ASSIGNED TASK:
Write out the data that follows exactly, keeping every picture out.

----- LISTED ENTRIES -----

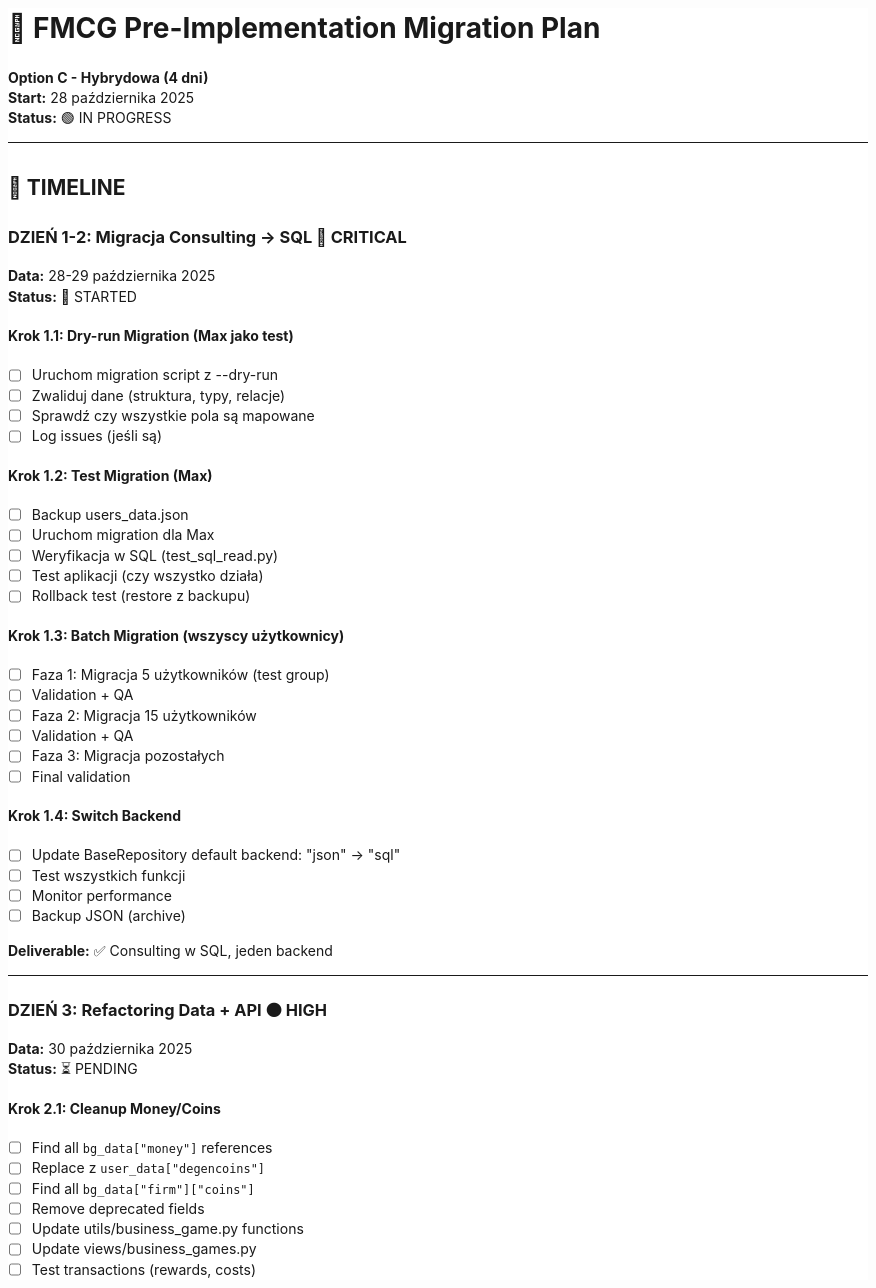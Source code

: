 # 🚀 FMCG Pre-Implementation Migration Plan
**Option C - Hybrydowa (4 dni)**  
**Start:** 28 października 2025  
**Status:** 🟢 IN PROGRESS

---

## 📅 TIMELINE

### **DZIEŃ 1-2: Migracja Consulting → SQL** 🔴 CRITICAL
**Data:** 28-29 października 2025  
**Status:** 🔵 STARTED

#### Krok 1.1: Dry-run Migration (Max jako test)
- [ ] Uruchom migration script z --dry-run
- [ ] Zwaliduj dane (struktura, typy, relacje)
- [ ] Sprawdź czy wszystkie pola są mapowane
- [ ] Log issues (jeśli są)

#### Krok 1.2: Test Migration (Max)
- [ ] Backup users_data.json
- [ ] Uruchom migration dla Max
- [ ] Weryfikacja w SQL (test_sql_read.py)
- [ ] Test aplikacji (czy wszystko działa)
- [ ] Rollback test (restore z backupu)

#### Krok 1.3: Batch Migration (wszyscy użytkownicy)
- [ ] Faza 1: Migracja 5 użytkowników (test group)
- [ ] Validation + QA
- [ ] Faza 2: Migracja 15 użytkowników
- [ ] Validation + QA
- [ ] Faza 3: Migracja pozostałych
- [ ] Final validation

#### Krok 1.4: Switch Backend
- [ ] Update BaseRepository default backend: "json" → "sql"
- [ ] Test wszystkich funkcji
- [ ] Monitor performance
- [ ] Backup JSON (archive)

**Deliverable:** ✅ Consulting w SQL, jeden backend

---

### **DZIEŃ 3: Refactoring Data + API** 🟠 HIGH
**Data:** 30 października 2025  
**Status:** ⏳ PENDING

#### Krok 2.1: Cleanup Money/Coins
- [ ] Find all `bg_data["money"]` references
- [ ] Replace z `user_data["degencoins"]`
- [ ] Find all `bg_data["firm"]["coins"]`
- [ ] Remove deprecated fields
- [ ] Update utils/business_game.py functions
- [ ] Update views/business_games.py
- [ ] Test transactions (rewards, costs)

-----

ANSWER TO THIS EXERCISE:
Source code

: # 🚀 FMCG Pre-Implementation Migration Plan
**Option C - Hybrydowa (4 dni)**  
**Start:** 28 października 2025  
**Status:** 🟢 IN PROGRESS

---

## 📅 TIMELINE

### **DZIEŃ 1-2: Migracja Consulting → SQL** 🔴 CRITICAL
**Data:** 28-29 października 2025  
**Status:** 🔵 STARTED

#### Krok 1.1: Dry-run Migration (Max jako test)
- [ ] Uruchom migration script z --dry-run
- [ ] Zwaliduj dane (struktura, typy, relacje)
- [ ] Sprawdź czy wszystkie pola są mapowane
- [ ] Log issues (jeśli są)

#### Krok 1.2: Test Migration (Max)
- [ ] Backup users_data.json
- [ ] Uruchom migration dla Max
- [ ] Weryfikacja w SQL (test_sql_read.py)
- [ ] Test aplikacji (czy wszystko działa)
- [ ] Rollback test (restore z backupu)

#### Krok 1.3: Batch Migration (wszyscy użytkownicy)
- [ ] Faza 1: Migracja 5 użytkowników (test group)
- [ ] Validation + QA
- [ ] Faza 2: Migracja 15 użytkowników
- [ ] Validation + QA
- [ ] Faza 3: Migracja pozostałych
- [ ] Final validation

#### Krok 1.4: Switch Backend
- [ ] Update BaseRepository default backend: "json" → "sql"
- [ ] Test wszystkich funkcji
- [ ] Monitor performance
- [ ] Backup JSON (archive)

**Deliverable:** ✅ Consulting w SQL, jeden backend

---

### **DZIEŃ 3: Refactoring Data + API** 🟠 HIGH
**Data:** 30 października 2025  
**Status:** ⏳ PENDING

#### Krok 2.1: Cleanup Money/Coins
- [ ] Find all `bg_data["money"]` references
- [ ] Replace z `user_data["degencoins"]`
- [ ] Find all `bg_data["firm"]["coins"]`
- [ ] Remove deprecated fields
- [ ] Update utils/business_game.py functions
- [ ] Update views/business_games.py
- [ ] Test transactions (rewards, costs)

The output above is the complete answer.